Rock City and Chattanooga Area  

Rock City is a roadside attraction near Chattanooga, Tennessee on Lookout Mountain in Lookout Mountain, Georgia, located near Ruby Falls. It is well-known for the many barn roofs throughout the southeast United States that have the slogan "See Rock City" painted on their roofs. In total, over 900 barn roofs in nineteen states were painted by Clark Byers for Rock City. The publicity and lore claim that it is possible to see seven states from Lover's Leap, a point in Rock City. 

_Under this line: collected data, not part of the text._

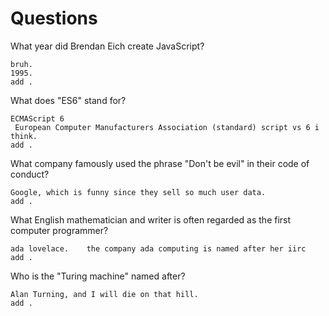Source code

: # Questions

What year did Brendan Eich create JavaScript?

```
bruh.
1995.
add .

```

What does "ES6" stand for?

```
ECMAScript 6
 European Computer Manufacturers Association (standard) script vs 6 i think.
add .
```

What company famously used the phrase "Don't be evil" in their code of conduct?

```
Google, which is funny since they sell so much user data.
add .
```

What English mathematician and writer is often regarded as the first computer programmer?

```
ada lovelace.    the company ada computing is named after her iirc
add . 
```

Who is the "Turing machine" named after?

```
Alan Turning, and I will die on that hill.
add .
```
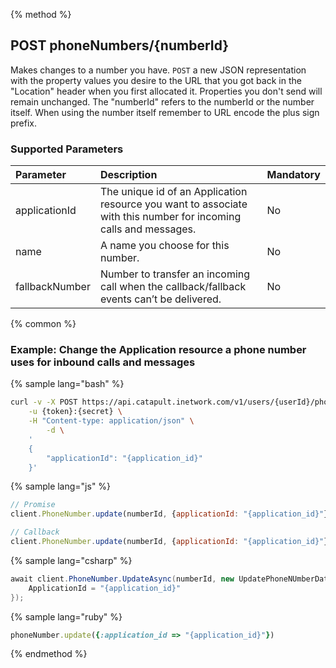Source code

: {% method %}
## POST phoneNumbers/{numberId}
Makes changes to a number you have. <code class="post">POST</code> a new JSON representation with the property values you desire to the URL that you got back in the "Location" header when you first allocated it. Properties you don't send will remain unchanged. The "numberId" refers to the numberId or the number itself. When using the number itself remember to URL encode the plus sign prefix.

### Supported Parameters
| Parameter      | Description                                                                                                      | Mandatory |
|:---------------|:-----------------------------------------------------------------------------------------------------------------|:----------|
| applicationId  | The unique id of an Application resource you want to associate with this number for incoming calls and messages. | No        |
| name           | A name you choose for this number.                                                                               | No        |
| fallbackNumber | Number to transfer an incoming call when the callback/fallback events can’t be delivered.                        | No        |

{% common %}

### Example: Change the Application resource a phone number uses for inbound calls and messages

{% sample lang="bash" %}
```bash
curl -v -X POST https://api.catapult.inetwork.com/v1/users/{userId}/phoneNumbers/{numberId} \
	-u {token}:{secret} \
	-H "Content-type: application/json" \
		-d \
	'
	{
		"applicationId": "{application_id}"
	}'
```

{% sample lang="js" %}

```js
// Promise
client.PhoneNumber.update(numberId, {applicationId: "{application_id}"}).then(function(){});

// Callback
client.PhoneNumber.update(numberId, {applicationId: "{application_id}"}, function(err){});
```

{% sample lang="csharp" %}
```csharp
await client.PhoneNumber.UpdateAsync(numberId, new UpdatePhoneNUmberData {
    ApplicationId = "{application_id}"
});
```

{% sample lang="ruby" %}
```ruby
phoneNumber.update({:application_id => "{application_id}"})
```
{% endmethod %}
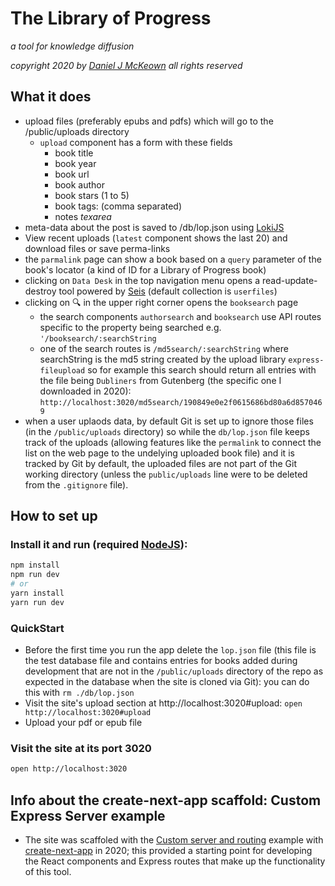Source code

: # The Library of Progress

*a tool for knowledge diffusion*

*copyright 2020 by [Daniel J McKeown](https://danieljmckeown.com) all rights reserved*

## What it does

- upload files (preferably epubs and pdfs) which will go to the /public/uploads directory
  - `upload` component has a form with these fields
    * book title
    * book year
    * book url
    * book author 
    * book stars (1 to 5)
    * book tags: (comma separated)
    * notes *texarea*
- meta-data about the post is saved to /db/lop.json using [LokiJS](http://techfort.github.io/LokiJS/)
- View recent uploads (`latest` component shows the last 20) and download files or save perma-links
- the `parmalink` page can show a book based on a `query` parameter of the book's locator (a kind of ID for a Library of Progress book)
- clicking on `Data Desk` in the top navigation menu opens a read-update-destroy tool powered by [Seis](https://seis.pacificio.com) (default collection is `userfiles`)
- clicking on 🔍 in the upper right corner opens the `booksearch` page
  - the search components `authorsearch` and `booksearch` use API routes specific to the property being searched e.g. `'/booksearch/:searchString`
  - one of the search routes is `/md5search/:searchString` where searchString is the md5 string created by the upload library `express-fileupload` so for example this search should return all entries with the file being `Dubliners` from Gutenberg (the specific one I downloaded in 2020): `http://localhost:3020/md5search/190849e0e2f0615686bd80a6d8570469`
- when a user uplaods data, by default Git is set up to ignore those files (in the `/public/uploads` directory) so while the `db/lop.json` file keeps track of the uploads (allowing features like the `permalink` to connect the list on the web page to the undelying uploaded book file) and it is tracked by Git by default, the uploaded files are not part of the Git working directory (unless the `public/uploads` line were to be deleted from the `.gitignore` file).

## How to set up

### Install it and run (required [NodeJS](https://nodejs.org/en/)):

```bash
npm install
npm run dev
# or
yarn install
yarn run dev
```

### QuickStart

- Before the first time you run the app delete the `lop.json` file (this file is the test database file and contains entries for books added during development that are not in the `/public/uploads` directory of the repo as expected in the database when the site is cloned via Git): you can do this with `rm ./db/lop.json`
- Visit the site's upload section at http://localhost:3020#upload: `open http://localhost:3020#upload`
- Upload your pdf or epub file

### Visit the site at its port 3020

```bash
open http://localhost:3020
```

## Info about the create-next-app scaffold: Custom Express Server example

* The site was scaffoled with the [Custom server and routing](https://github.com/zeit/next.js#custom-server-and-routing) example with [create-next-app](https://nextjs.org/blog/create-next-app) in 2020; this provided a starting point for developing the React components and Express routes that make up the functionality of this tool.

Ruby Falls is an 145-foot high underground waterfall located within Lookout Mountain, near Rock City.  In the 1920s a chemist and cave enthusiast named Leo Lambert thought that he could re-open the cave as a tourist attraction, and formed a company to do so. He planned to make an opening further up the mountain than the original opening and transport tourists to the cave via an elevator. For this purpose, his company purchased land on the side of Lookout Mountain above Lookout Mountain Cave and in 1928 began to drill through the limestone. In doing so, they discovered a small passageway about 18 inches high and four feet wide. Exploring this opening, Lambert discovered the formerly hidden Ruby Falls Cave and its waterfall.  On his next trip to visit the cave, Lambert took his wife Ruby, and told her that he would name the falls after her.

 

   
Chickamauga Battlefield (Georgia)  
The Battle of Chickamauga, fought September 18 to September 20, 1863, marked the end of a Union offensive in south-central Tennessee and northwestern Georgia called the Chickamauga Campaign. The battle was the most significant Union defeat in the Western Theater of the American Civil War. The battle was fought between the Union Army of the Cumberland under Maj. Gen. William Rosecrans and the Confederate Army of Tennessee under General Braxton Bragg, and was named for the Chickamauga Creek, which flows into the Tennessee River about 3.5 miles (5.6km) northeast of downtown Chattanooga. Chickamauga was a local Indian word meaning "Stagnant River" or, less accurately, "River of Death," a usage that may have begun after the battle.  Considered a Confederate victory for halting the Union advance, the Battle of Chickamauga was a costly one. It claimed an estimated 34,624 casualties (16,170 for the Union; 18,454 for the Confederates).

In the 1890s, the Congress of the United States authorized the establishment of the first four national military parks: Chickamauga and Chattanooga, Shiloh, Gettysburg, and Vicksburg. The first and largest of these, and the one upon which the establishment and development of most other national military and historical parks was based, was at Chickamauga, GA.  It owes its existence largely to the efforts of Generals Henry V. Boynton and Ferdinand Van Derveer, both veterans of the Union Army of the Cumberland, who saw the need for a federal park to preserve and commemorate these battlefields during a visit to the area in 1888. The 5,200 acre Chickamauga Battlefield contains numerous monuments, historical tablets, wayside exhibits, and trails.